Le Liban, dommage collatéral du conflit syrien

Le Liban est touché de plein fouet par la guerre en Syrie. Et la présence d'1,2 million de réfugiés syriens, soit le tiers de sa population, n'est pas le seul problème qui affecte le pays du Cèdre. Le Liban doit aussi faire face à des attaques jihadistes.

Avec notre correspondant à Beyrouth, Paul Khalifeh

Les jihadistes déploient quelque 3 000 combattants dans une zone de 500 kilomètres carrés, soit 5% de sa superficie, à la frontière libano-syrienne, à l'Est. Le groupe Etat islamique et le Front al-Nosra, la branche syrienne d'al-Qaïda se partagent le contrôle de cette région montagneuse, qui culmine à 2 700 mètres d'altitude.

Face à eux, l'armée libanaise déploie 5 000 hommes, appuyés par des blindés, l'artillerie et des hélicoptères de combat. Des centaines de combattants du Hezbollah et des groupes paramilitaires, composés essentiellement d'habitants des villages, participent aussi à la défense de la région.

Ce front est en activité permanente. Les jihadistes y mènent des attaques contre les positions de l'armée pour dégager leurs lignes de ravitaillement et tenter de prendre des localités libanaises. Depuis août 2014, l'armée a perdu une soixantaine d'hommes et des dizaines de blessés dans les combats contre les extrémistes.

Elle a reçu d'importantes quantités d'armes fournies par les Etats-Unis et attend, en avril, la mise à exécution d'un contrat de 3 milliards de dollars d'armes françaises, payées par l'Arabie saoudite.

Un poids économique

La crise syrienne a eu aussi des répercussions négatives sur l'économie libanaise.
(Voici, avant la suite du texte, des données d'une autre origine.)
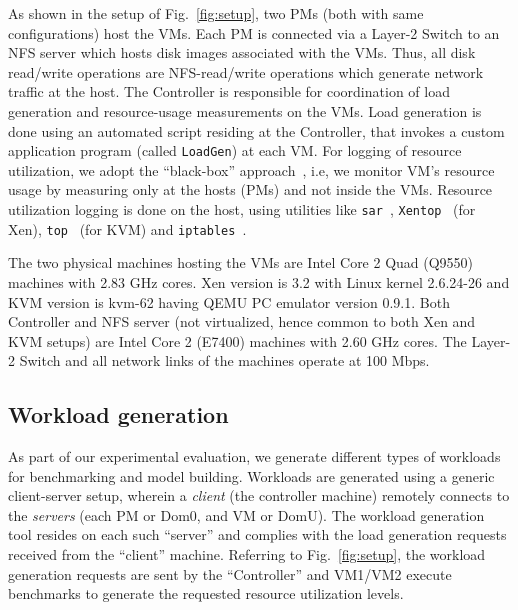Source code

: As shown in the setup of Fig.~\ref{fig:setup}, two PMs (both with same 
configurations) host the VMs. Each PM
is connected via a Layer-2 Switch to an NFS server which hosts
disk images associated with the VMs. Thus, all disk read/write
operations are NFS-read/write operations which generate network traffic
at the host. The Controller is responsible
for coordination of load generation and resource-usage measurements 
on the VMs.
Load generation is done using an automated script residing at the Controller,
that invokes a custom application program (called \texttt{LoadGen})
at each VM.
For logging of resource utilization, we adopt the ``black-box''
approach~\cite{sandpiper}, i.e, we monitor VM's resource usage by measuring 
only at the hosts (PMs) and not inside the VMs.
Resource utilization logging is done on the host, using utilities like
\texttt{sar}~\cite{sar}, \texttt{Xentop}~\cite{xentop} (for Xen), 
\texttt{top}~\cite{top} (for KVM) and 
\texttt{iptables}~\cite{iptables}.

The two physical machines hosting the VMs are Intel Core 2
Quad (Q9550) machines with 2.83 GHz cores. Xen version is
3.2 with Linux kernel 2.6.24-26 and KVM version is kvm-62
having QEMU PC emulator version 0.9.1.
Both Controller and NFS server (not virtualized, hence common to 
both Xen and KVM setups) are Intel Core 2 (E7400) machines with 
2.60 GHz cores.
The Layer-2 Switch and all network links of the
machines operate at 100 Mbps.


\subsection{Workload generation}
\label{sec:arescue-workloadgen}
As part of our experimental evaluation, we generate 
different types of workloads for benchmarking and
model building.
Workloads are generated using a generic client-server setup,
wherein a \textit{client}
(the controller machine) remotely connects to 
the \textit{servers} (each PM or Dom0,
and VM or DomU). %
The workload generation
tool resides on each such ``server'' and complies with the 
load generation
requests received from the ``client'' machine. 
Referring to Fig.~\ref{fig:setup}, the 
workload generation requests are sent by the ``Controller''
and VM1/VM2 execute benchmarks to generate the 
requested resource utilization levels. 

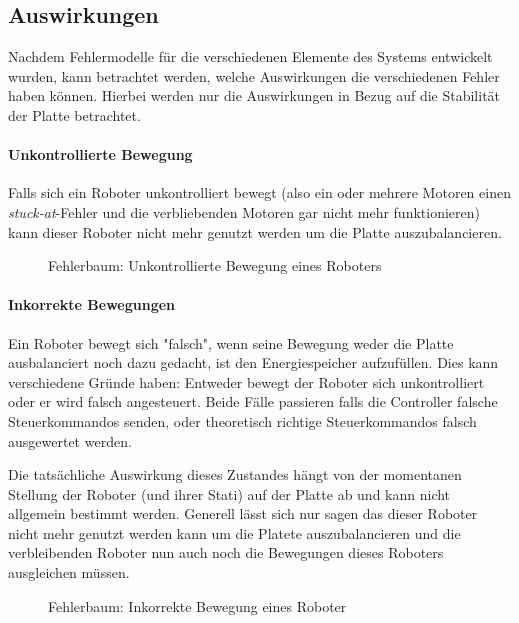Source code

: \subsection{Auswirkungen}
Nachdem Fehlermodelle f{\"{u}}r die verschiedenen Elemente des Systems entwickelt wurden, kann
betrachtet werden, welche Auswirkungen die verschiedenen Fehler haben k{\"{o}}nnen. Hierbei werden nur
die Auswirkungen in Bezug auf die Stabilit{\"{a}}t der Platte betrachtet.

\paragraph{Unkontrollierte Bewegung} Falls sich ein Roboter unkontrolliert bewegt (also ein oder
mehrere Motoren einen \textit{stuck-at}-Fehler und die verbliebenden Motoren gar nicht mehr funktionieren)
kann dieser Roboter nicht mehr genutzt werden um die Platte auszubalancieren.
\begin{figure}
	\centering
	\caption{Fehlerbaum: Unkontrollierte Bewegung eines Roboters}
	\label{fig:fault-tree-robot}
\end{figure}
\clearpage

\paragraph{Inkorrekte Bewegungen} Ein Roboter bewegt sich "falsch", wenn seine Bewegung weder die Platte 
ausbalanciert noch dazu gedacht, ist den Energiespeicher aufzuf{\"{u}}llen. Dies kann verschiedene Gr{\"{u}}nde 
haben: Entweder bewegt der Roboter sich unkontrolliert oder er wird falsch angesteuert. Beide F{\"{a}}lle
passieren falls die Controller falsche Steuerkommandos senden, oder theoretisch richtige Steuerkommandos
falsch ausgewertet werden.

Die tats{\"{a}}chliche Auswirkung dieses Zustandes h{\"{a}}ngt von der momentanen Stellung der Roboter (und ihrer
Stati) auf der Platte ab und kann nicht allgemein bestimmt werden. Generell l{\"{a}}sst sich nur sagen das dieser
Roboter nicht mehr genutzt werden kann um die Platete auszubalancieren und die verbleibenden Roboter nun auch noch
die Bewegungen dieses Roboters ausgleichen m{\"{u}}ssen.

\begin{figure}
	\centering
	\caption{Fehlerbaum: Inkorrekte Bewegung eines Roboter}
	\label{fig:fault-tree-robot2}
\end{figure}


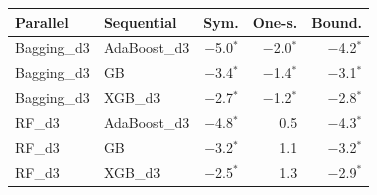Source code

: \begin{tabular}{@{}llrrr@{}}
\toprule
Parallel & Sequential & Sym. & One-s. & Bound. \\
\midrule
Bagging\_d3 & AdaBoost\_d3 & $-$5.0$^{*}$ & $-$2.0$^{*}$ & $-$4.2$^{*}$ \\
Bagging\_d3 & GB & $-$3.4$^{*}$ & $-$1.4$^{*}$ & $-$3.1$^{*}$ \\
Bagging\_d3 & XGB\_d3 & $-$2.7$^{*}$ & $-$1.2$^{*}$ & $-$2.8$^{*}$ \\
RF\_d3 & AdaBoost\_d3 & $-$4.8$^{*}$ & 0.5 & $-$4.3$^{*}$ \\
RF\_d3 & GB & $-$3.2$^{*}$ & 1.1 & $-$3.2$^{*}$ \\
RF\_d3 & XGB\_d3 & $-$2.5$^{*}$ & 1.3 & $-$2.9$^{*}$ \\
\bottomrule
\end{tabular}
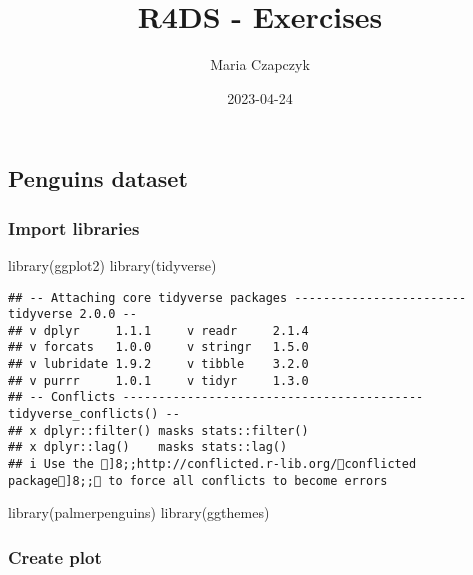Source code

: \documentclass[
]{article}
\title{R4DS - Exercises}
\author{Maria Czapczyk}
\date{2023-04-24}
\newenvironment{Shaded}{\begin{snugshade}}{\end{snugshade}}
\newcommand{\FunctionTok}[1]{\textcolor[rgb]{0.00,0.00,0.00}{#1}}
\newcommand{\NormalTok}[1]{#1}
\begin{document}
\maketitle

\hypertarget{penguins-dataset}{%
\subsection{Penguins dataset}\label{penguins-dataset}}

\hypertarget{import-libraries}{%
\subsubsection{Import libraries}\label{import-libraries}}

\begin{Shaded}
\begin{Highlighting}[]
\FunctionTok{library}\NormalTok{(ggplot2)}
\FunctionTok{library}\NormalTok{(tidyverse)}
\end{Highlighting}
\end{Shaded}

\begin{verbatim}
## -- Attaching core tidyverse packages ------------------------ tidyverse 2.0.0 --
## v dplyr     1.1.1     v readr     2.1.4
## v forcats   1.0.0     v stringr   1.5.0
## v lubridate 1.9.2     v tibble    3.2.0
## v purrr     1.0.1     v tidyr     1.3.0
## -- Conflicts ------------------------------------------ tidyverse_conflicts() --
## x dplyr::filter() masks stats::filter()
## x dplyr::lag()    masks stats::lag()
## i Use the ]8;;http://conflicted.r-lib.org/conflicted package]8;; to force all conflicts to become errors
\end{verbatim}

\begin{Shaded}
\begin{Highlighting}[]
\FunctionTok{library}\NormalTok{(palmerpenguins)}
\FunctionTok{library}\NormalTok{(ggthemes)}
\end{Highlighting}
\end{Shaded}

\hypertarget{create-plot}{%
\subsubsection{Create plot}\label{create-plot}}
\end{document}
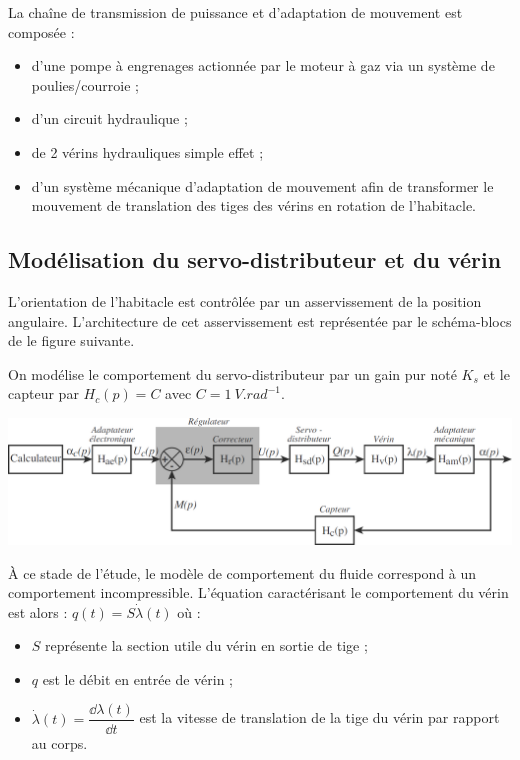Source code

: \documentclass[10pt,fleqn]{article} %
\begin{document}
\begin{multicols}{2}
La chaîne de transmission de puissance et d'adaptation de mouvement est composée :
\begin{itemize}
\item d'une pompe à engrenages actionnée par le moteur à gaz via un système de poulies/courroie ;
\item d'un circuit hydraulique ;
\item de 2 vérins hydrauliques simple effet ;
\item d'un système mécanique d'adaptation de mouvement afin de transformer le mouvement de translation des tiges des vérins en rotation de l'habitacle.
\end{itemize}

\subsection*{Modélisation du servo-distributeur et du vérin}

L'orientation de l'habitacle est contrôlée par un asservissement de la position angulaire. L'architecture de cet asservissement est représentée par le schéma-blocs de le figure suivante.

On modélise le comportement du servo-distributeur par un gain pur noté $K_s$ et le capteur par $H_c(p)=C$ avec $C=\SI{1}{V.rad^{-1}}$.

\begin{center}
\includegraphics[width=\linewidth]{images/fig_05}
\end{center}

À ce stade de l'étude, le modèle de comportement du fluide correspond à un comportement incompressible. L'équation caractérisant le comportement du vérin est alors : $q(t)=S\dot{\lambda}(t)$ où :
\begin{itemize}
\item $S$ représente la section utile du vérin en sortie de tige ;
\item $q$ est le débit en entrée de vérin ;
\item $\dot{\lambda}(t)=\dfrac{\dd \lambda(t) }{\dd t}$ est la vitesse de translation de la tige du vérin par rapport au corps.
\end{itemize}
% 


\end{multicols}
\end{document}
Le secteur bancaire a en effet subi les effets de la guerre dès le début de la crise. Les banques libanaises ont été les premiers établissements étrangers à s'installer en Syrie dès la libéralisation de ce secteur par Damas, en l'an 2000. Les six banques présentes en Syrie ont réduit leurs activités à cause des sanctions internationales et ont enregistré d'importantes pertes.
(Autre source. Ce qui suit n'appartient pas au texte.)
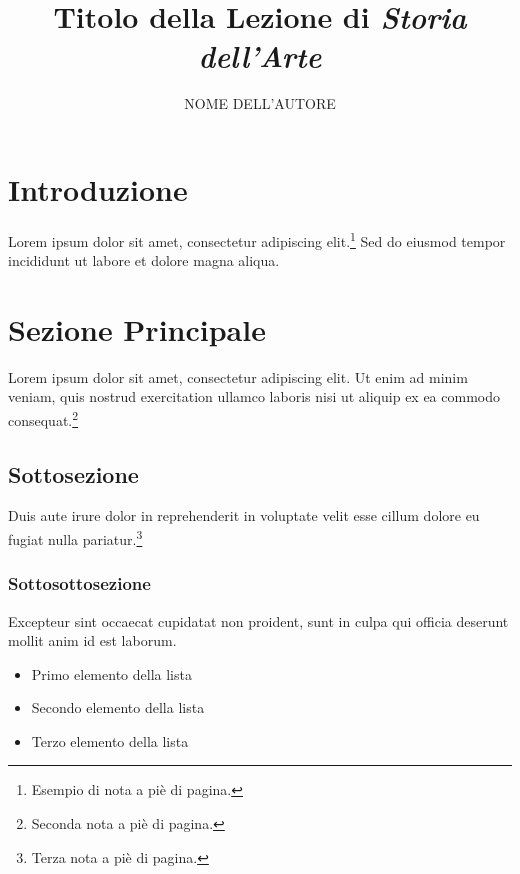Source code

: \documentclass[12pt, a4paper, twoside]{article}
\title{Titolo della Lezione di \textit{Storia dell'Arte}}
\author{NOME DELL'AUTORE}
\begin{document}
\maketitle

\newpage

\section{Introduzione}
Lorem ipsum dolor sit amet, consectetur adipiscing elit.\footnote{Esempio di nota a piè di pagina.} Sed do eiusmod tempor incididunt ut labore et dolore magna aliqua.

\section{Sezione Principale}
Lorem ipsum dolor sit amet, consectetur adipiscing elit. \cite{opera1} Ut enim ad minim veniam, quis nostrud exercitation ullamco laboris nisi ut aliquip ex ea commodo consequat.\footnote{Seconda nota a piè di pagina.}

\subsection{Sottosezione}
Duis aute irure dolor in reprehenderit in voluptate velit esse cillum dolore eu fugiat nulla pariatur.\footnote{Terza nota a piè di pagina.} 
\subsubsection{Sottosottosezione}
Excepteur sint occaecat cupidatat non proident, sunt in culpa qui officia deserunt mollit anim id est laborum.

\begin{itemize}
    \item Primo elemento della lista %
    \item Secondo elemento della lista
    \item Terzo elemento della lista
\end{itemize}
\end{document}
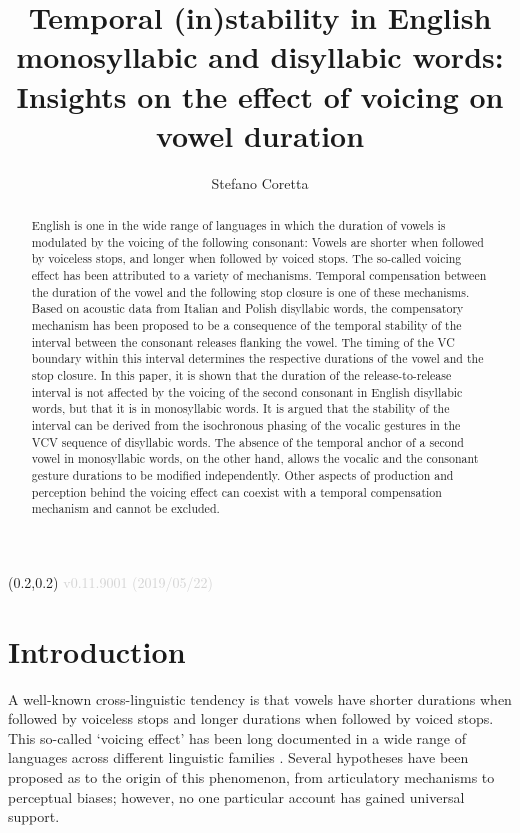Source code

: \documentclass[
  12pt,
  a4paper,
]{article}
\title{Temporal (in)stability in English monosyllabic and disyllabic words:
Insights on the effect of voicing on vowel duration}
\author{Stefano Coretta}
\date{}
\begin{document}
\begin{textblock}{3}(0.2,0.2)
  \textcolor{lightgray}{v0.11.9001 (2019/05/22)}
\end{textblock}
\maketitle

\begin{abstract}
English is one in the wide range of languages in which the duration of vowels is modulated by the voicing of the following consonant: Vowels are shorter when followed by voiceless stops, and longer when followed by voiced stops.
The so-called voicing effect has been attributed to a variety of mechanisms.
Temporal compensation between the duration of the vowel and the following stop closure is one of these mechanisms.
Based on acoustic data from Italian and Polish disyllabic words, the compensatory mechanism has been proposed to be a consequence of the temporal stability of the interval between the consonant releases flanking the vowel.
The timing of the VC boundary within this interval determines the respective durations of the vowel and the stop closure.
In this paper, it is shown that the duration of the release-to-release interval is not affected by the voicing of the second consonant in English disyllabic words, but that it is in monosyllabic words.
It is argued that the stability of the interval can be derived from the isochronous phasing of the vocalic gestures in the VCV sequence of disyllabic words.
The absence of the temporal anchor of a second vowel in monosyllabic words, on the other hand, allows the vocalic and the consonant gesture durations to be modified independently.
Other aspects of production and perception behind the voicing effect can coexist with a temporal compensation mechanism and cannot be excluded.
\end{abstract}

\hypertarget{introduction}{%
\section{Introduction}\label{introduction}}

\label{s:intro}

A well-known cross-linguistic tendency is that vowels have shorter
durations when followed by voiceless stops and longer durations when
followed by voiced stops. This so-called `voicing effect' has been long
documented in a wide range of languages across different linguistic
families \citep{maddieson1976, begus2017}. Several hypotheses have been
proposed as to the origin of this phenomenon, from articulatory
mechanisms to perceptual biases; however, no one particular account has
gained universal support.
\end{document}
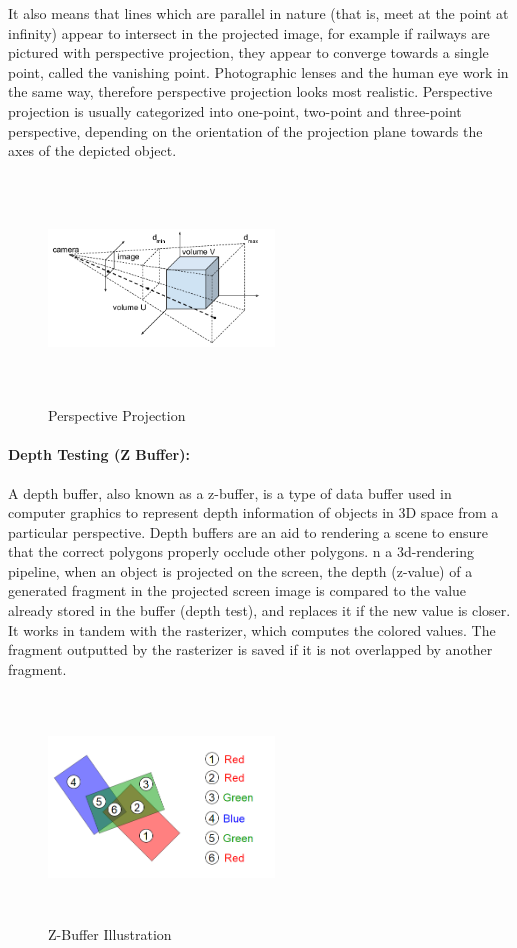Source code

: \documentclass{report}
\begin{document}
    It also means that lines which are parallel in nature (that is, meet at the point at infinity) 
    appear to intersect in the projected image, for example if railways are pictured with perspective 
    projection, they appear to converge towards a single point, called the vanishing point. Photographic 
    lenses and the human eye work in the same way, therefore perspective projection looks most 
    realistic. Perspective projection is usually categorized into one-point, two-point and 
    three-point perspective, depending on the orientation of the projection plane towards the axes of 
    the depicted object.
    \medskip
    \begin{figure}[h!]
      \centering
        \includegraphics[width=6cm,height=6cm,keepaspectratio]{perspective.png}
        \caption{Perspective Projection}
    \end{figure}

    \paragraph{Depth Testing (Z Buffer):}
    A depth buffer, also known as a z-buffer, is a type of data buffer used in computer graphics to 
    represent depth information of objects in 3D space from a particular perspective.\cite{DUMMY:3} Depth buffers are 
    an aid to rendering a scene to ensure that the correct polygons properly occlude other polygons.
    n a 3d-rendering pipeline, when an object is projected on the screen, the depth (z-value) of a generated 
    fragment in the projected screen image is compared to the value already stored in the buffer (depth 
    test), and replaces it if the new value is closer. It works in tandem with the rasterizer, which 
    computes the colored values. The fragment outputted by the rasterizer is saved if it is not overlapped 
    by another fragment. 
    \medskip
    \begin{figure}[h!]
      \centering
        \includegraphics[width=6cm,height=6cm,keepaspectratio]{z-buffer.png}
        \caption{Z-Buffer Illustration}
    \end{figure}
\end{document}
Ce n'est pas tout. La Syrie constitue la porte du Liban vers le monde arabe. Beyrouth était un port de débarquement de marchandises, transportées par voie terrestre vers les pays du Golfe et l'Irak. Depuis le début de la guerre, et la fermeture de cette porte, l'activité de transit a considérablement baissé.

Un flôt ininterrompu de réfugiés

Dès le début de la guerre civile, il y a quatre ans, le Liban voisin a vu arriver des vagues de réfugiés syriens. Cet afflux met à rude épreuve l'économie du pays et la cohabitation entre Libanais et réfugiés, comme en témoigne sur RFI, soeur Hanan Youssef qui dirige un dispensaire à Beyrouth qui accueille 150 réfugiés par jours : « On est passé de 200 000 réfugiés en 2011 à un million et demi depuis 2015. [C’est] comme si la France avait accueilli 18 millions en plus tout de suite. [...] On reçoit beaucoup de personnes traumatisées, c’est-à-dire des femmes qui ont été violées, des filles qui ont été violées, des enfants qui ont porté des armes. En plus, c’est un pays qui a une infrastructure très abîmée par la guerre, des hôpitaux très primaires et des écoles gouvernementales qui coulent complètement. »

Le dialogue entre Libanais et réfugiés est ainsi mis à rude épreuve, affirme la religieuse : « Les réfugiés qui viennent prennent un peu les petits travaux des Libanais, ce qui fait que le taux de chômage est beaucoup plus élevé. Et ils [les Libanais] ne perdent pas seulement leur métier, ils perdent aussi leur maison parce que les maisons sont louées à des familles syriennes. Trois, quatre familles partagent la même maison. Il y a beaucoup de conflits qui entre la population libanaise et les réfugiés syriens parce que la population libanaise est vulnérable. » Et soeur Hanan Youssef d'avertir que si la communauté internationale n'aide pas plus le Liban, le pays va littéralement « couler ».